• **INPUT DATA**

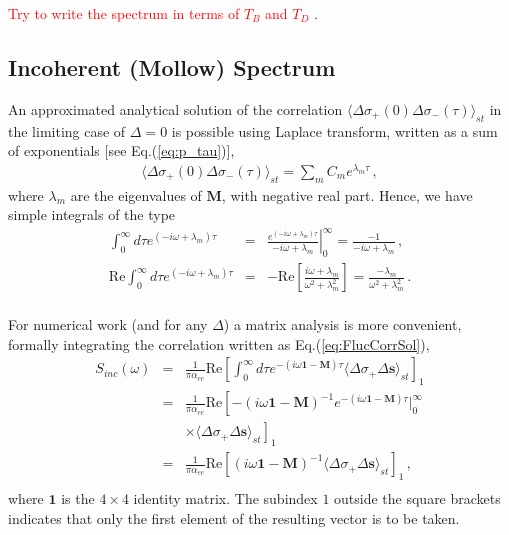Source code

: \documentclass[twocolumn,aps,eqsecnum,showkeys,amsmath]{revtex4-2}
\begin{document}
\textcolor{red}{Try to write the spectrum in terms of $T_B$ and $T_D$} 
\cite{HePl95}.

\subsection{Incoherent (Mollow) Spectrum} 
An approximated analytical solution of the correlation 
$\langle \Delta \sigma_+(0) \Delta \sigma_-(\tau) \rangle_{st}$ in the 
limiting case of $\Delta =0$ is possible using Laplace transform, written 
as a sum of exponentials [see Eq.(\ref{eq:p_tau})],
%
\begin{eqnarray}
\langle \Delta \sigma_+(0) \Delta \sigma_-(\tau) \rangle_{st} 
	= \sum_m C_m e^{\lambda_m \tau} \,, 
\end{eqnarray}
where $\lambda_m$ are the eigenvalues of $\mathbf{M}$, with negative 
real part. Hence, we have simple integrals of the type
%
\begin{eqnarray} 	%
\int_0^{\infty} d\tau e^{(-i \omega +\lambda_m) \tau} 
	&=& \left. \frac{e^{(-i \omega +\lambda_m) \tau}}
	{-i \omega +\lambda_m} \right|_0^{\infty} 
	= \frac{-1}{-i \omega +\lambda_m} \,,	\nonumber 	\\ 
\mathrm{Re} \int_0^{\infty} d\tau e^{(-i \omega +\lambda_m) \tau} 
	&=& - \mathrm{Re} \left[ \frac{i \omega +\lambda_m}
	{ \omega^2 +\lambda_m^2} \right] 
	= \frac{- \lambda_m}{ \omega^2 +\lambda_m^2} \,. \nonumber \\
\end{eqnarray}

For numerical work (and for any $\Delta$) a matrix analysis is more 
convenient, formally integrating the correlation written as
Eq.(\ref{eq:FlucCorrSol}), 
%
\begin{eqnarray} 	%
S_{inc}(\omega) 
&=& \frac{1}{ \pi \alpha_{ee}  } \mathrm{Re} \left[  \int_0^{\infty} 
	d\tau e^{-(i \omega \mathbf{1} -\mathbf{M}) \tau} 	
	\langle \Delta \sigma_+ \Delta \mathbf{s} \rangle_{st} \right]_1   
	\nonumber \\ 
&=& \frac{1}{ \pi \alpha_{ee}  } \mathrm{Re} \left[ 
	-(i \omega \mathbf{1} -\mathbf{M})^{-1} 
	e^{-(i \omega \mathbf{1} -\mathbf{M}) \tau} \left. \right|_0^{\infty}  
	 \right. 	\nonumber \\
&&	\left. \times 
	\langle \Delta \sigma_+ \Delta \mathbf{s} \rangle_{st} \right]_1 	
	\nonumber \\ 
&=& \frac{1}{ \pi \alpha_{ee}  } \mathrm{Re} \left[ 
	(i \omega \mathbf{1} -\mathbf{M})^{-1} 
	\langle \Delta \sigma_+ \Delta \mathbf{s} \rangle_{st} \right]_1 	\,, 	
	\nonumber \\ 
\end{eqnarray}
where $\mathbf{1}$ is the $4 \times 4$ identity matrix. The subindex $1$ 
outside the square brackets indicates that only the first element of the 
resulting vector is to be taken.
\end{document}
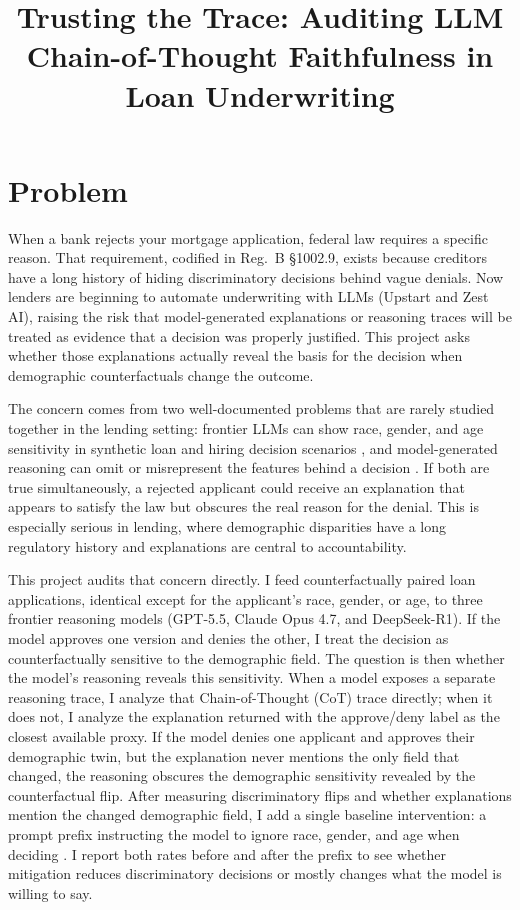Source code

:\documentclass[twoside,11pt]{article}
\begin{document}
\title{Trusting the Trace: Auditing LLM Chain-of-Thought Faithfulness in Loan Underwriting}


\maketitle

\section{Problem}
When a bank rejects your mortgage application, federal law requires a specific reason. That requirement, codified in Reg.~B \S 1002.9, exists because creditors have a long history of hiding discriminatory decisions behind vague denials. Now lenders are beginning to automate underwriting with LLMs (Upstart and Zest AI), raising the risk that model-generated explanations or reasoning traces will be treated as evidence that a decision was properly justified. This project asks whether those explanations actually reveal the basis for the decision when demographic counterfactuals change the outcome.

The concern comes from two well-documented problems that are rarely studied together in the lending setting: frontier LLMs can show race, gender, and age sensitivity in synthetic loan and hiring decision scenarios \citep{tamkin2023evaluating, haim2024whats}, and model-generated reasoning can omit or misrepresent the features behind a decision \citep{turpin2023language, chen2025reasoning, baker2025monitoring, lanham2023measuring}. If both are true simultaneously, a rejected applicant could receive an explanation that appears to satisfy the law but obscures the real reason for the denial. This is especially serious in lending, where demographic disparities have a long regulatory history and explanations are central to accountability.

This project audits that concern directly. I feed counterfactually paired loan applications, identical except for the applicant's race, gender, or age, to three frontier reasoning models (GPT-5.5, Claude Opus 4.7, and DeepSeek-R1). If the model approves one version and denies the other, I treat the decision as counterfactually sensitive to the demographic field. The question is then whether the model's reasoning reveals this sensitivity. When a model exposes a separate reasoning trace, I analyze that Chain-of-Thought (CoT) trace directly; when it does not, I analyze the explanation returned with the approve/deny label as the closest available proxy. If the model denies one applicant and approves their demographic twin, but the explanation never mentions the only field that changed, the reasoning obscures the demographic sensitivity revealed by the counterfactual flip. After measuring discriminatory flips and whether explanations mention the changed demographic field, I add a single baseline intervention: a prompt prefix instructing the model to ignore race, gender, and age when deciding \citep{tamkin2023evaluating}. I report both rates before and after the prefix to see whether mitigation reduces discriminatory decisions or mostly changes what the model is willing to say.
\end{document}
* * *
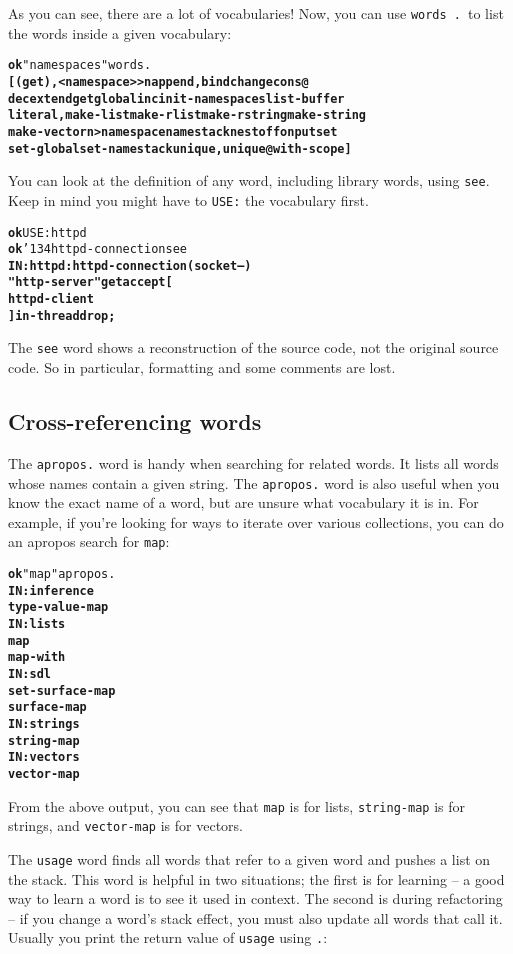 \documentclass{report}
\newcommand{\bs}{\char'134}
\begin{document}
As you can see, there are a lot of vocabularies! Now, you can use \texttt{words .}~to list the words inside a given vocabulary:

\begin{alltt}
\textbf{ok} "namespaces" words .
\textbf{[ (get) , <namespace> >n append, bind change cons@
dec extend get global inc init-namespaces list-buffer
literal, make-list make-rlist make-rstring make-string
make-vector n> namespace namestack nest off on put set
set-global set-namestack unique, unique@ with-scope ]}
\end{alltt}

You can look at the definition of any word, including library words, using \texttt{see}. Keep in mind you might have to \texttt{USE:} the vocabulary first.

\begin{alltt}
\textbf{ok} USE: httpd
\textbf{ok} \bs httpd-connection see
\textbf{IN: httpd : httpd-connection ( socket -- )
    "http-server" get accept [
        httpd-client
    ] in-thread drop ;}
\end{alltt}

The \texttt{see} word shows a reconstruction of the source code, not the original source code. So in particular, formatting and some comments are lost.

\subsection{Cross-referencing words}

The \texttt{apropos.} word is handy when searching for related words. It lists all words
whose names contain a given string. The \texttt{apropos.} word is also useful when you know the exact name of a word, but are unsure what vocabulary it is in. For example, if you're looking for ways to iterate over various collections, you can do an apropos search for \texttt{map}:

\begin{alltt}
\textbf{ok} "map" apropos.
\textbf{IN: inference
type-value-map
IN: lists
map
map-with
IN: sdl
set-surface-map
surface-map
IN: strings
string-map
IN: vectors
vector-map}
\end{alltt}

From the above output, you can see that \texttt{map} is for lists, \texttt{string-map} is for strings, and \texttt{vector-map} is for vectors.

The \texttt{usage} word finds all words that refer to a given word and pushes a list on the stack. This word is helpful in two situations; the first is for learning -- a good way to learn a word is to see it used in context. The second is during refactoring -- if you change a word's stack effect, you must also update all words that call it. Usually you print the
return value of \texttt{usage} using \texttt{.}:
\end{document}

• **ASSIGNMENT**
Copy whichever lines of the records above contain the word "infty".

• **ANSWER TO THE EXERCISE**
\int_0^{\infty} d\tau e^{(-i \omega +\lambda_m) \tau} 
	{-i \omega +\lambda_m} \right|_0^{\infty} 
\mathrm{Re} \int_0^{\infty} d\tau e^{(-i \omega +\lambda_m) \tau} 
&=& \frac{1}{ \pi \alpha_{ee}  } \mathrm{Re} \left[  \int_0^{\infty} 
	e^{-(i \omega \mathbf{1} -\mathbf{M}) \tau} \left. \right|_0^{\infty}  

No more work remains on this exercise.